Thread: tsearch strategy for incremental search
I am trying to implement an incremental search engine. The service should start searching when the user has typed at least 3 characters. I am thinking of using the following strategy: a) Create a function string_to_three_char_tsvector(str text) that would generate the tsvector composed of the three-letter lexemes that begin all the admissible words within the parameter str. b) Using this function, create an indexed tsvector column: three_char_index. c) Given the query string query_string (assume query_string containing at least 3 characters): SELECT * FROM mytable, plainto_tsquery((string_to_three_char_tsvector(query_string))::text) AS query WHERE three_char_index @@ query AND text_field LIKE '%' || str || '%'; Once I've narrowed the field of possibilities down to the correct 3-letter lexemes, there are fewer than 100 lines to search through with LIKE. I could even repeat the exercise with 4-letter lexemes if these numbers were to grow or if I needed the extra boost in performance. So, two questions to postgres/tsearch experts: 1) Does that seem like a decent overall strategy? 2) About the function string_to_three_char_tsvector(text), I cannot think of an elegant way of writing this. Is it possible to do better than the following: str => cast to tsvector => cast to text => for each lexeme-string, take first-three-char substring => concat back together => cast to tsvector Is there a nice way of performing the middle operation? Like splitting the string to an array...

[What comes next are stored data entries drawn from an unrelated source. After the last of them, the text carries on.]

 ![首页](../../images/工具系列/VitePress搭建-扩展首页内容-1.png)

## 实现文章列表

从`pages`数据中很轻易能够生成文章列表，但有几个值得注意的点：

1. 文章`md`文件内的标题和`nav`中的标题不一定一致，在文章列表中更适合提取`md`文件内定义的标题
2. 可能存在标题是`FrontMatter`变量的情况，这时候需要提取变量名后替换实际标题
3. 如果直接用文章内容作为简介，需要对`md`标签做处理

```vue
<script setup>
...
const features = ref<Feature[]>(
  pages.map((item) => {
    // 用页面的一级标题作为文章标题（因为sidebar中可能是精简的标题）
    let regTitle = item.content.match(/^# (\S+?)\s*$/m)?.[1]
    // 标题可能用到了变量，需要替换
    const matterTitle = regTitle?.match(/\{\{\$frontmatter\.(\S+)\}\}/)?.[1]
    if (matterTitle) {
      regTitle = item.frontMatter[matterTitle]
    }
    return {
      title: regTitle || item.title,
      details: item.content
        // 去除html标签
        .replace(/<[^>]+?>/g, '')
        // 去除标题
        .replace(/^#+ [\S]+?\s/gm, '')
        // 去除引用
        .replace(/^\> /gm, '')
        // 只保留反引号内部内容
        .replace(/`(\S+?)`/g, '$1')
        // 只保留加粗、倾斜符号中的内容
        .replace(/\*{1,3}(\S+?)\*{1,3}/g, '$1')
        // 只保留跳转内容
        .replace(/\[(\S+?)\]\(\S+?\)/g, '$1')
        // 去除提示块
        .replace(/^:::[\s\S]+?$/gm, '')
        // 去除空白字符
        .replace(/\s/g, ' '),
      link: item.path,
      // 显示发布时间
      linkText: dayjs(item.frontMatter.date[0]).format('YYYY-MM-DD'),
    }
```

2008/6/30 Oleg Bartunov <oleg@sai.msu.su>: > tsearch will have prefix search support in 8.4. Thanks Oleg! That's fantastic news! In the meantime, carrying on with my earlier idea, here's the little function I came up with for extracting the 3-char-lexeme tsvector, in case anyone's interested: CREATE OR REPLACE FUNCTION public.to_three_char_tsvector(str text) RETURNS tsvector AS $BODY$declare somerow record; shortened_text text := ''; BEGIN FOR somerow IN SELECT regexp_split_to_table(trim(both '\'' from strip(to_tsvector('simple',str))::text),'\'') AS item LOOP shortened_text := shortened_text || ' ' || COALESCE(substring(somerow.item for 3), ''); END LOOP; RETURN strip(to_tsvector(shortened_text)); END;$BODY$ LANGUAGE 'plpgsql' IMMUTABLE;
Pierre, you, probably, can use custom configuration, which uses pg_3chars dictionary. Oleg On Mon, 30 Jun 2008, Pierre Thibaudeau wrote: > 2008/6/30 Oleg Bartunov <oleg@sai.msu.su>: >> tsearch will have prefix search support in 8.4. > > Thanks Oleg! That's fantastic news! > > In the meantime, carrying on with my earlier idea, here's the little > function I came up with for extracting the 3-char-lexeme tsvector, in > case anyone's interested: > > CREATE OR REPLACE FUNCTION public.to_three_char_tsvector(str text) > RETURNS tsvector AS > $BODY$declare > somerow record; > shortened_text text := ''; > BEGIN > FOR somerow IN SELECT regexp_split_to_table(trim(both '\'' from > strip(to_tsvector('simple',str))::text),'\'') AS item LOOP > shortened_text := shortened_text || ' ' || > COALESCE(substring(somerow.item for 3), ''); > END LOOP; > RETURN strip(to_tsvector(shortened_text)); > END;$BODY$ > LANGUAGE 'plpgsql' IMMUTABLE; > > Regards, Oleg _____________________________________________________________ Oleg Bartunov, Research Scientist, Head of AstroNet (www.astronet.ru), Sternberg Astronomical Institute, Moscow University, Russia Internet: oleg@sai.msu.su, http://www.sai.msu.su/~megera/ phone: +007(495)939-16-83, +007(495)939-23-83
2008/6/30 Oleg Bartunov <oleg@sai.msu.su>: > you, probably, can use custom configuration, which uses pg_3chars > dictionary. Thanks Oleg. That sounds like a cleverer (and more natural) idea than mine. I am intrigued: is "pg_3chars" something that's part of the current distribution of postgresql (I did a quick search and found nothing), or are you implying that it would be worth writing a tsearch configuration along the lines of my earlier ideas?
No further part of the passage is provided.